Problem to work on. As the answer, give a copy of each line below that includes the word "neutron".

----- Exercise data

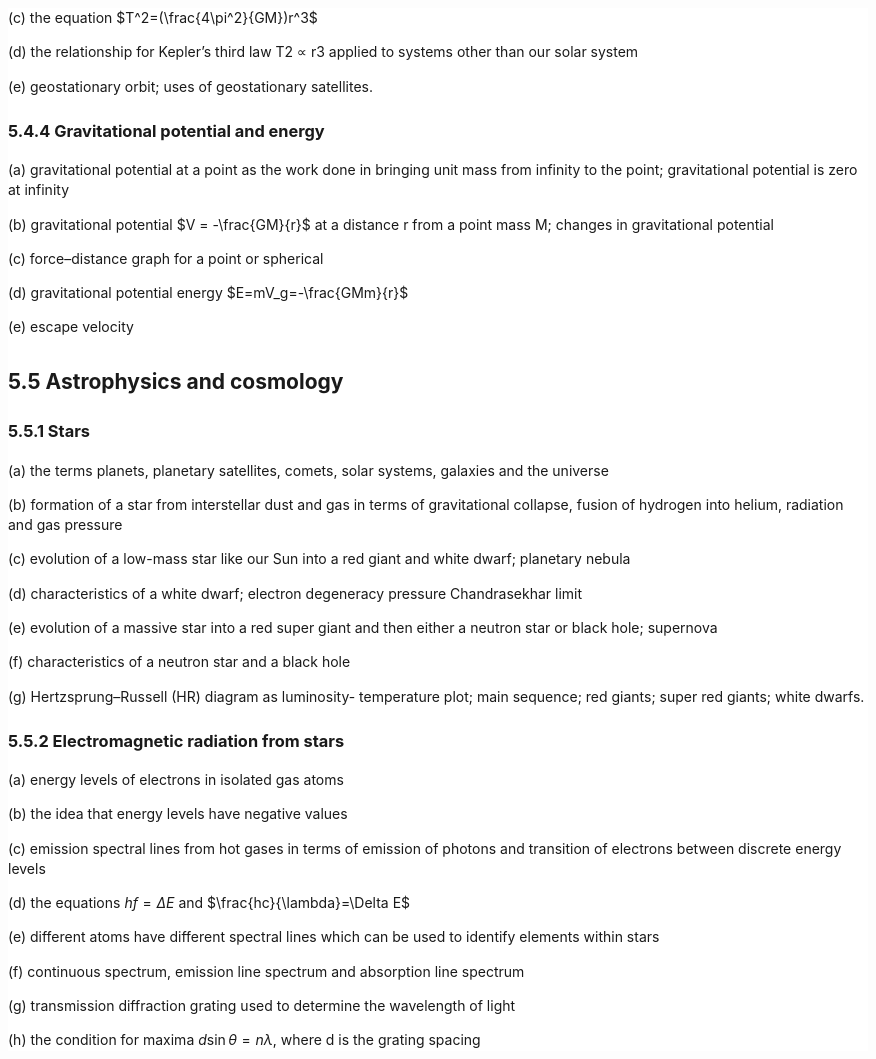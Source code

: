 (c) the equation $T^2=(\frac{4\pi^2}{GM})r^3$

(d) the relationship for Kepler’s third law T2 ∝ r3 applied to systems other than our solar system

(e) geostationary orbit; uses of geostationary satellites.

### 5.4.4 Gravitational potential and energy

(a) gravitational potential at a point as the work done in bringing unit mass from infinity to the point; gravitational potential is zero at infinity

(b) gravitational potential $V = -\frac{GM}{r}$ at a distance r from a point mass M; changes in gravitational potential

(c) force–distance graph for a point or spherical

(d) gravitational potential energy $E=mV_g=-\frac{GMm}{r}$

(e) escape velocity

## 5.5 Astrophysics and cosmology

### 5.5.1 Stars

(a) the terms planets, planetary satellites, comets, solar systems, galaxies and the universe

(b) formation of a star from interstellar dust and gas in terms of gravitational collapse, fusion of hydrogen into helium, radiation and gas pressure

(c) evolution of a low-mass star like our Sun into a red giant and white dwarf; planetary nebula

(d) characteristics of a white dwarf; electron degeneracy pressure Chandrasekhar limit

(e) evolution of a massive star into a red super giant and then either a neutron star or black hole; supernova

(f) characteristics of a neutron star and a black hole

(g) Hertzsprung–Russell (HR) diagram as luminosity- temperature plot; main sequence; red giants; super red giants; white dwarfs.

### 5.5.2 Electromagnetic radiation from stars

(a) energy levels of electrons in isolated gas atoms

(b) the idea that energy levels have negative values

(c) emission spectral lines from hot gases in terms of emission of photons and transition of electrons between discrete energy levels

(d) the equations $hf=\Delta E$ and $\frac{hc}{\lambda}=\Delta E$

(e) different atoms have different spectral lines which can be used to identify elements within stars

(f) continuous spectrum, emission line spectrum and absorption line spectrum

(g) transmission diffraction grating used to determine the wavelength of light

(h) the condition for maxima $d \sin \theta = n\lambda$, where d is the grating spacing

----------

Solved problem.
(e) evolution of a massive star into a red super giant and then either a neutron star or black hole; supernova
(f) characteristics of a neutron star and a black hole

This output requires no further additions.